LONDON (AP) — A sensitive conference
call between the FBI and Scotland Yard was recorded by the very people
they were trying to catch, the hacking group known as Anonymous claimed
Friday.
The group released a roughly
15-minute-long recording of what appears to be a Jan. 17 conference call
devoted to tracking and prosecuting members of the loose-knit hacking
group.
The recording’s authenticity could not
immediately be verified, and it’s not clear how the hackers got their
hands on it. It appears to have been edited to bleep out the names of
some of the suspects being discussed.
Anonymous also published an email
purportedly sent by an FBI agent which gave details and a password for
accessing the call.
“The FBI might be curious how we’re able
to continuously read their internal comms for some time now,” the group
gloated in a message posted to Twitter.
Calls to law enforcement officials on
both sides of the Atlantic were not immediately returned.

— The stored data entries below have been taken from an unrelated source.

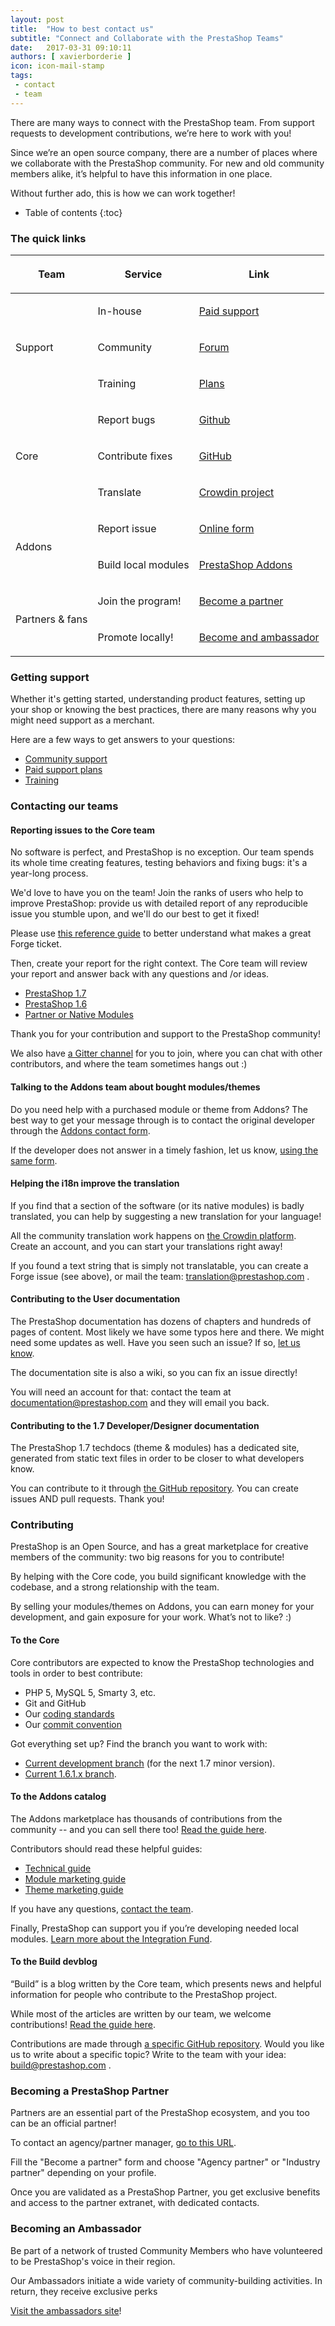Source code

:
```yaml
---
layout: post
title:  "How to best contact us"
subtitle: "Connect and Collaborate with the PrestaShop Teams"
date:   2017-03-31 09:10:11
authors: [ xavierborderie ]
icon: icon-mail-stamp
tags:
 - contact
 - team
---
```


There are many ways to connect with the PrestaShop team. From support requests to development contributions, we’re here to work with you!

Since we’re an open source company, there are a number of places where we collaborate with the PrestaShop community. For new and old community members alike, it’s helpful to have this information in one place.

Without further ado, this is how we can work together!

* Table of contents
{:toc}


### The quick links

<table>
  <thead>
    <tr>
      <th colspan="1" rowspan="1">
        <p>Team</p>
      </th>
      <th colspan="1" rowspan="1">
        <p>Service</p>
      </th>
      <th colspan="1" rowspan="1">
        <p>Link</p>
      </th>
    </tr>
  </thead>
  <tbody>
    <tr>
      <td colspan="1" rowspan="3">
        <p>Support</p>
      </td>
      <td colspan="1" rowspan="1">
        <p>In-house</p>
      </td>
      <td colspan="1" rowspan="1">
        <p><a href="https://addons.prestashop.com/en/388-support">Paid support</a></p>
      </td>
    </tr>
    <tr>
      <td colspan="1" rowspan="1">
        <p>Community</p>
      </td>
      <td colspan="1" rowspan="1">
        <p><a href="https://www.prestashop.com/forums/">Forum</a></p>
      </td>
    </tr>
    <tr>
      <td colspan="1" rowspan="1">
        <p>Training</p>
      </td>
      <td colspan="1" rowspan="1">
        <p><a href="https://www.prestashop.com/en/training">Plans</a></p>
      </td>
    </tr>
    <tr>
      <td colspan="1" rowspan="3">
        <p>Core</p>
      </td>
      <td colspan="1" rowspan="1">
        <p>Report bugs</p>
      </td>
      <td colspan="1" rowspan="1">
        <p><a href="https://github.com/PrestaShop/PrestaShop#reporting-issues">Github</a></p>
      </td>
    </tr>
    <tr>
      <td colspan="1" rowspan="1">
        <p>Contribute fixes</p>
      </td>
      <td colspan="1" rowspan="1">
        <p><a href="https://github.com/PrestaShop/PrestaShop#contributing">GitHub</a></p>
      </td>
    </tr>
    <tr>
      <td colspan="1" rowspan="1">
        <p>Translate</p>
      </td>
      <td colspan="1" rowspan="1">
        <p><a href="http://crowdin.net/project/prestashop-official">Crowdin project</a></p>
      </td>
    </tr>
    <tr>
      <td colspan="1" rowspan="2">
        <p>Addons</p>
      </td>
      <td colspan="1" rowspan="1">
        <p>Report issue</p>
      </td>
      <td colspan="1" rowspan="1">
        <p><a href="https://addons.prestashop.com/en/contact-us">Online form</a></p>
      </td>
    </tr>
    <tr>
      <td colspan="1" rowspan="1">
        <p>Build local modules</p>
      </td>
      <td colspan="1" rowspan="1">
        <p><a href="https://addons.prestashop.com/en/content/25-how-to-sell-on-prestashop-addons">PrestaShop Addons</a></p>
      </td>
    </tr>
    <tr>
      <td colspan="1" rowspan="2">
        <p>Partners &amp; fans</p>
      </td>
      <td colspan="1" rowspan="1">
        <p>Join the program!</p>
      </td>
      <td colspan="1" rowspan="1">
        <p><a href="https://www.prestashop.com/en/become-a-partner">Become a partner</a></p>
      </td>
    </tr>
    <tr>
      <td colspan="1" rowspan="1">
        <p>Promote locally!</p>
      </td>
      <td colspan="1" rowspan="1">
        <p><a href="http://ambassadors.prestashop.com/">Become and ambassador</a></p>
      </td>
    </tr>
  </tbody>
</table>

### Getting support

Whether it's getting started, understanding product features, setting up your shop or knowing the best practices, there are many reasons why you might need support as a merchant.

Here are a few ways to get answers to your questions:

* [Community support](https://www.prestashop.com/forums/)
* [Paid support plans](https://addons.prestashop.com/en/388-support)
* [Training](https://addons.prestashop.com/en/373-training )


### Contacting our teams

#### Reporting issues to the Core team

No software is perfect, and PrestaShop is no exception. Our team spends its whole time creating features, testing behaviors and fixing bugs: it's a year-long process.

We'd love to have you on the team! Join the ranks of users who help to improve PrestaShop: provide us with detailed report of any reproducible issue you stumble upon, and we'll do our best to get it fixed!

Please use [this reference guide](https://devdocs.prestashop.com/1.7/contribute/contribute-reporting-issues/) to better understand what makes a great Forge ticket.

Then, create your report for the right context. The Core team will review your report and answer back with any questions and /or ideas.

* [PrestaShop 1.7](http://forge.prestashop.com/secure/CreateIssue%21default.jspa?selectedProjectId=11322&issuetype=1)
* [PrestaShop 1.6](http://forge.prestashop.com/secure/CreateIssue%21default.jspa?selectedProjectId=10110&issuetype=1)
* [Partner or Native Modules](http://forge.prestashop.com/secure/CreateIssue%21default.jspa?selectedProjectId=10080&issuetype=1)

Thank you for your contribution and support to the PrestaShop community!

We also have [a Gitter channel](https://gitter.im/PrestaShop/General) for you to join, where you can chat with other contributors, and where the team sometimes hangs out :)


#### Talking to the Addons team about bought modules/themes

Do you need help with a purchased module or theme from  Addons? The best way to get your message through is to contact the original developer through the [Addons contact form](https://addons.prestashop.com/en/contact-us).

If the developer does not answer in a timely fashion, let us know, [using the same form](https://addons.prestashop.com/en/contact-us).


#### Helping the i18n improve the translation

If you find that a section of the software (or its native modules) is badly translated, you can help by suggesting a new translation for your language!

All the community translation work happens on [the Crowdin platform](https://crowdin.com/project/prestashop-official). Create an account, and you can start your translations right away!

If you found a text string that is simply not translatable, you can create a Forge issue (see above), or mail the team: translation@prestashop.com .


#### Contributing to the User documentation

The PrestaShop documentation has dozens of chapters and hundreds of pages of content. Most likely we have some typos here and there. We might need some updates as well. Have you seen such an issue? If so, [let us know](http://forge.prestashop.com/secure/CreateIssue%21default.jspa?selectedProjectId=11021&issuetype=1).

The documentation site is also a wiki, so you can fix an issue directly!

You will need an account for that: contact the team at documentation@prestashop.com and they will email you back.


#### Contributing to the 1.7 Developer/Designer documentation

The PrestaShop 1.7 techdocs (theme & modules) has a dedicated site, generated from static text files in order to be closer to what developers know.

You can contribute to it through [the GitHub repository](https://github.com/PrestaShop/docs/issues). You can create issues AND pull requests. Thank you!


### Contributing

PrestaShop is an Open Source, and has a great marketplace for creative members of the community: two big reasons for you to contribute!

By helping with the Core code, you build significant knowledge with the codebase, and a strong relationship with the team.

By selling your modules/themes on Addons, you can earn money for your development, and gain exposure for your work.
What’s not to like? :)

#### To the Core

Core contributors are expected to know the PrestaShop technologies and tools in order to best contribute:

* PHP 5, MySQL 5, Smarty 3, etc.
* Git and GitHub
* Our [coding standards](https://devdocs.prestashop.com/1.7/development/coding-standards/)
* Our [commit convention](https://devdocs.prestashop.com/1.7/contribute/contribution-guidelines/)

Got everything set up? Find the branch you want to work with:

* [Current development branch](https://github.com/PrestaShop/PrestaShop/tree/develop) (for the next 1.7 minor version).
* [Current 1.6.1.x branch](https://github.com/PrestaShop/PrestaShop/tree/1.6.1.x).


#### To the Addons catalog

The Addons marketplace has thousands of contributions from the community -- and you can sell there too! [Read the guide here](https://addons.prestashop.com/en/content/25-how-to-sell-on-prestashop-addons).

Contributors should read these helpful guides:

* [Technical guide](https://addons.prestashop.com/en/content/37-contributor-guide-technical-validation)
* [Module marketing guide](https://addons.prestashop.com/en/content/36-contributor-guide-theme-product-page)
* [Theme marketing guide](https://addons.prestashop.com/en/content/23-contributor-guide-module-product-page)

If you have any questions, [contact the team](https://addons.prestashop.com/en/contact-us).

Finally, PrestaShop can support you if you’re developing needed local modules. [Learn more about the Integration Fund](https://addons.prestashop.com/en/integration-fund).


#### To the Build devblog

“Build” is a blog written by the Core team, which presents news and helpful information for people who contribute to the PrestaShop project.

While most of the articles are written by our team, we welcome contributions! [Read the guide here](http://build.prestashop.com/about/#contribute).

Contributions are made through [a specific GitHub repository](https://github.com/PrestaShop/prestashop.github.io).
Would you like us to write about a specific topic? Write to the team with your idea: build@prestashop.com .


### Becoming a PrestaShop Partner

Partners are an essential part of the PrestaShop ecosystem, and you too can be an official partner!

To contact an agency/partner manager, [go to this URL](https://www.prestashop.com/en/become-a-partner).

Fill the "Become a partner" form and choose "Agency partner" or "Industry partner" depending on your profile.

Once you are validated as a PrestaShop Partner, you get exclusive benefits and access to the partner extranet, with dedicated contacts.

### Becoming an Ambassador

Be part of a network of trusted Community Members who have volunteered to be PrestaShop's voice in their region.

Our Ambassadors initiate a wide variety of community-building activities. In return, they receive exclusive perks

[Visit the ambassadors site](http://ambassadors.prestashop.com/)!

Amid the material published by Anonymous
was a message purportedly sent by an FBI agent to international law
enforcement agencies. It invites his foreign counterparts to join the
call to “discuss the on-going investigations related to Anonymous … and
other associated splinter groups.” The email contained a phone number
and password for accessing the call.
The email is addressed to officials in
the U.K., Ireland, the Netherlands, Sweden and France, but only American
and British officials can be heard on the recording.

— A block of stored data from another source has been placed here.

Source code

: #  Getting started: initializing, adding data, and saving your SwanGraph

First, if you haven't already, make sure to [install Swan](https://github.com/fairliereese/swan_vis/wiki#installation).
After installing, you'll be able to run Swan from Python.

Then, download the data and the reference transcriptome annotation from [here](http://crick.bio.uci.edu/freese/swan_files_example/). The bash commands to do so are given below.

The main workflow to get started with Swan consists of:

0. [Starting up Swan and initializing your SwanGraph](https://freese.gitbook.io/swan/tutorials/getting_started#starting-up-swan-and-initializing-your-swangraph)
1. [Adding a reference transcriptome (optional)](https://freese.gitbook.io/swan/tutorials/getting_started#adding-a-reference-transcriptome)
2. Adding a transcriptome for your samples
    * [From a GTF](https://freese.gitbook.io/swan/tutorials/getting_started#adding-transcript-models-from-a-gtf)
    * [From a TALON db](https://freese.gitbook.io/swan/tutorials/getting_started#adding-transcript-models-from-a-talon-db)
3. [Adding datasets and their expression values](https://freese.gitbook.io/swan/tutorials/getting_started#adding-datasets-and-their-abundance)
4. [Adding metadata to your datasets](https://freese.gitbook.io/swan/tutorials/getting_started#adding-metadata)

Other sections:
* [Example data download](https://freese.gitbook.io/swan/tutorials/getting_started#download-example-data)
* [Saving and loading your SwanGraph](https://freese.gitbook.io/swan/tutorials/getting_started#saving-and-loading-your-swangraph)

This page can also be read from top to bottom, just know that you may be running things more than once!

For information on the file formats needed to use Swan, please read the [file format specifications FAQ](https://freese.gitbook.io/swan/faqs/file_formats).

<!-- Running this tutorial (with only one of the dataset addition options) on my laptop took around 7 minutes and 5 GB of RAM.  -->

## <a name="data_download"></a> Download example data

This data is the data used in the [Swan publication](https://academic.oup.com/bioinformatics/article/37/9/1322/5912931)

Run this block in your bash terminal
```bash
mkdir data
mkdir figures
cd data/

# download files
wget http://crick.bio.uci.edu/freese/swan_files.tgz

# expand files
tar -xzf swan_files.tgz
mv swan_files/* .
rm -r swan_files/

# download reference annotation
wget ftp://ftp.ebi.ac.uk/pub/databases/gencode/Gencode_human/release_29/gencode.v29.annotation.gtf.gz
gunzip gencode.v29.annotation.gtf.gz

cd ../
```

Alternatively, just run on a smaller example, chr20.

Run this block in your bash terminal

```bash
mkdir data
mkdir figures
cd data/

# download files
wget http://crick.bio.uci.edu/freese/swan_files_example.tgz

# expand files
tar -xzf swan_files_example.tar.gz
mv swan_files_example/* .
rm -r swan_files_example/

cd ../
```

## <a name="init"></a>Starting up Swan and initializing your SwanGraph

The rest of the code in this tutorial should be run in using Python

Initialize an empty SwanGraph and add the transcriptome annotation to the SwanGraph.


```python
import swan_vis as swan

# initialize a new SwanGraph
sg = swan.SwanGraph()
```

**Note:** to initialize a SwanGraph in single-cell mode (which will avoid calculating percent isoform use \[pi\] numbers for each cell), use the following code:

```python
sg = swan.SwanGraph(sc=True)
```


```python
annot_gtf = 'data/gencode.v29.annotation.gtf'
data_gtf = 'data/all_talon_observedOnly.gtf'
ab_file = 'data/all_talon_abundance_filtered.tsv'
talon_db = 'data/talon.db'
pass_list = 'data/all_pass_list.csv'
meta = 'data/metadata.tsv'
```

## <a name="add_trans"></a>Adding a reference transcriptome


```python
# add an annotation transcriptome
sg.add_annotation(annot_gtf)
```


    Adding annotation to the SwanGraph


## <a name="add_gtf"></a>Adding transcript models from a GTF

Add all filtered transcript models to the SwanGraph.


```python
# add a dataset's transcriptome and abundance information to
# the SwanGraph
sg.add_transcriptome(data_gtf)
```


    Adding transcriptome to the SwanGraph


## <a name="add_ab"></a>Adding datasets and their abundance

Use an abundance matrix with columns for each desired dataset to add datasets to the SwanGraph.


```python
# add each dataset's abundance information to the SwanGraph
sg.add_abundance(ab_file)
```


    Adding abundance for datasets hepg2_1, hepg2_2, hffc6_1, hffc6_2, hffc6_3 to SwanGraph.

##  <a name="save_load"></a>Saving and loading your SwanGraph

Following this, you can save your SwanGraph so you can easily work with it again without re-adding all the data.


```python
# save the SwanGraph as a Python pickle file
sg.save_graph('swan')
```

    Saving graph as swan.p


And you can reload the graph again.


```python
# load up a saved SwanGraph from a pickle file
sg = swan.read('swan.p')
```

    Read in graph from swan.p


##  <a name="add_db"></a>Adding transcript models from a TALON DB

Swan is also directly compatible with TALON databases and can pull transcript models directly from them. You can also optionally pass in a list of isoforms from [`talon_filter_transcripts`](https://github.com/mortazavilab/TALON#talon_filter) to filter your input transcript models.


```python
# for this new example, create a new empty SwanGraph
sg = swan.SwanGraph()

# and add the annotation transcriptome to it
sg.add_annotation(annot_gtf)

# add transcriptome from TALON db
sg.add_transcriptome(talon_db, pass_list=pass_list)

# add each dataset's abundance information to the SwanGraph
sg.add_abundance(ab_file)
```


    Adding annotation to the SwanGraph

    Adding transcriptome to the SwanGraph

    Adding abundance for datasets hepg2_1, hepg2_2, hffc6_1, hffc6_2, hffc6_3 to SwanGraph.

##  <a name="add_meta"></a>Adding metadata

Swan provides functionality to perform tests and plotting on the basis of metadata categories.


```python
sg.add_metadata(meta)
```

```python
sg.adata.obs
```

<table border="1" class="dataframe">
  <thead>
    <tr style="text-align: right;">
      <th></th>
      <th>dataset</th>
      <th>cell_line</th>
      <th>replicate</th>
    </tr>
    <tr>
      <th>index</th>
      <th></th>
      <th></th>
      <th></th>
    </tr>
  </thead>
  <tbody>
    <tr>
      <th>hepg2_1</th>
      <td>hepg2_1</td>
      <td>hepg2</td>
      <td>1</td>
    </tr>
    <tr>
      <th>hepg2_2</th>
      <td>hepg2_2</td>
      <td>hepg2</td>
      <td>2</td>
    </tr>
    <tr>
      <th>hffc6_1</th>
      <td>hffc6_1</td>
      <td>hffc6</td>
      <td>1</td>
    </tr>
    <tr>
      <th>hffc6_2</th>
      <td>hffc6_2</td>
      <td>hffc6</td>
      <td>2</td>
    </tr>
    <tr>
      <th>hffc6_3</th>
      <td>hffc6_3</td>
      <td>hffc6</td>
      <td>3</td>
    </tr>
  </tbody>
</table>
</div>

Emails to the FBI agent and others coded
in on the call were not immediately returned, but the discussion itself
appears sensitive. Those on the call talk about what legal strategy to
pursue in the cases of Ryan Cleary and Jake Davis — two British suspects
linked to Anonymous — and discuss details of the evidence gathered
against other suspects.
Karen Todner, a lawyer for Cleary, said
that the recording could be “incredibly sensitive” and warned that such
data breaches had the potential to derail the police’s work.

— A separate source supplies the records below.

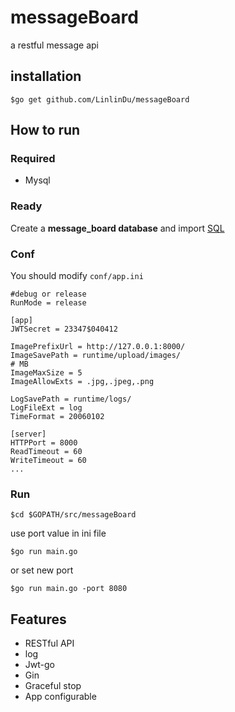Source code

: # messageBoard
a restful message api

## installation
```
$go get github.com/LinlinDu/messageBoard
```

## How to run

### Required

- Mysql

### Ready

Create a **message_board database** and import [SQL](https://github.com/LinlinDu/messageBoard/blob/master/docs/message_board.sql)

### Conf

You should modify `conf/app.ini`

```
#debug or release
RunMode = release

[app]
JWTSecret = 23347$040412

ImagePrefixUrl = http://127.0.0.1:8000/
ImageSavePath = runtime/upload/images/
# MB
ImageMaxSize = 5
ImageAllowExts = .jpg,.jpeg,.png

LogSavePath = runtime/logs/
LogFileExt = log
TimeFormat = 20060102

[server]
HTTPPort = 8000
ReadTimeout = 60
WriteTimeout = 60
...
```

### Run
```
$cd $GOPATH/src/messageBoard
```
use port value in ini file 
```
$go run main.go
```
or set new port
```
$go run main.go -port 8080
```
## Features
+ RESTful API
+ log
+ Jwt-go
+ Gin
+ Graceful stop
+ App configurable
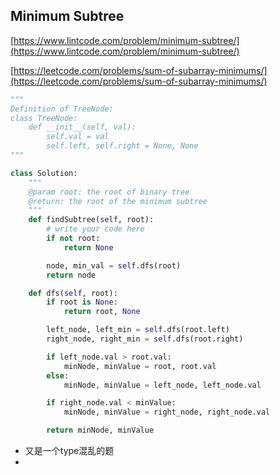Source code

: ## Minimum Subtree

[https://www.lintcode.com/problem/minimum-subtree/](https://www.lintcode.com/problem/minimum-subtree/)

[https://leetcode.com/problems/sum-of-subarray-minimums/](https://leetcode.com/problems/sum-of-subarray-minimums/)

```py
"""
Definition of TreeNode:
class TreeNode:
    def __init__(self, val):
        self.val = val
        self.left, self.right = None, None
"""

class Solution:
    """
    @param root: the root of binary tree
    @return: the root of the minimum subtree
    """
    def findSubtree(self, root):
        # write your code here
        if not root:
            return None

        node, min_val = self.dfs(root)
        return node

    def dfs(self, root):
        if root is None:
            return root, None

        left_node, left_min = self.dfs(root.left)
        right_node, right_min = self.dfs(root.right)

        if left_node.val > root.val:
            minNode, minValue = root, root.val
        else:
            minNode, minValue = left_node, left_node.val

        if right_node.val < minValue:
            minNode, minValue = right_node, right_node.val

        return minNode, minValue
```

* 又是一个type混乱的题
*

“If they haven’t secured their email it
could potentially prejudice the investigation,” she told The Associated
Press.
Anonymous is an amorphous collection of
Internet enthusiasts, pranksters and activists whose targets have
included the Church of Scientology, the music industry, and financial
companies such as Visa and MasterCard.
Following a spate of arrests across the
world, the group and its various offshoots have focused their attention
on law enforcement in general and the FBI in particular.